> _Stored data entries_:
↓↓↓

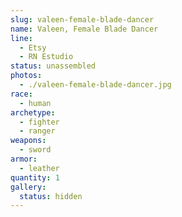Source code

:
 ```yaml
---
slug: valeen-female-blade-dancer
name: Valeen, Female Blade Dancer
line:
  - Etsy
  - RN Estudio
status: unassembled
photos:
  - ./valeen-female-blade-dancer.jpg
race:
  - human
archetype:
  - fighter
  - ranger
weapons:
  - sword
armor:
  - leather
quantity: 1
gallery:
  status: hidden
---
```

↑↑↑

> _What you are asked to do_:
Give the preceding data back exactly, minus every picture.

> _Answer below_:
Source code

:
 ```yaml
---
slug: valeen-female-blade-dancer
name: Valeen, Female Blade Dancer
line:
  - Etsy
  - RN Estudio
status: unassembled
photos:
  - ./valeen-female-blade-dancer.jpg
race:
  - human
archetype:
  - fighter
  - ranger
weapons:
  - sword
armor:
  - leather
quantity: 1
gallery:
  status: hidden
---
```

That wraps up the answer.